Video Informs DOE-Funded Researchers about DOE PAGES and Submitting Accepted Manuscripts to DOE OSTI

by Peter Lincoln 02 Jun, 2017 in

Department of Energy PAGES Public Access Gateway for Energy & Science

To help get the word out to researchers funded by the Department of Energy (DOE) at DOE national laboratories and research universities around the country, the DOE Office of Scientific and Technical Information (OSTI) and the DOE Oak Ridge National Laboratory (ORNL) have teamed up to produce a video about DOE PAGES, the DOE Public Access Gateway for Energy and Science.

DOE PAGES offers free public access to the best available full-text version of DOE-affiliated scholarly publications – either the peer-reviewed, accepted manuscript or the published scientific journal article – after an administrative interval of 12 months.  
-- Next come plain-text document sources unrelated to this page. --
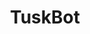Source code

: ---
title: "TuskBot"
excerpt: "A wheeled robot that can climb any given stairs"
collection: projects
permalink: /projects/tuskbot
breadcrumb: true
share: true
classes: wide
read_time: false
header:
  teaser: /assets/images/tuskbot.jpg
redirect_to:
  - /experiences/naverlabs#tuskbot-a-universal-stair-climbing-wheeled-robot-for-indoor-service-robots
---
Entitled “A Video Message about DOE PAGES for DOE-funded Authors of Scientific Publications,” the infographic video provides an introduction to the DOE portal to scholarly publications resulting from DOE research funding – and encourages DOE laboratory and grantee researchers to submit their accepted manuscripts to OSTI, which developed and maintains the repository for the Department. 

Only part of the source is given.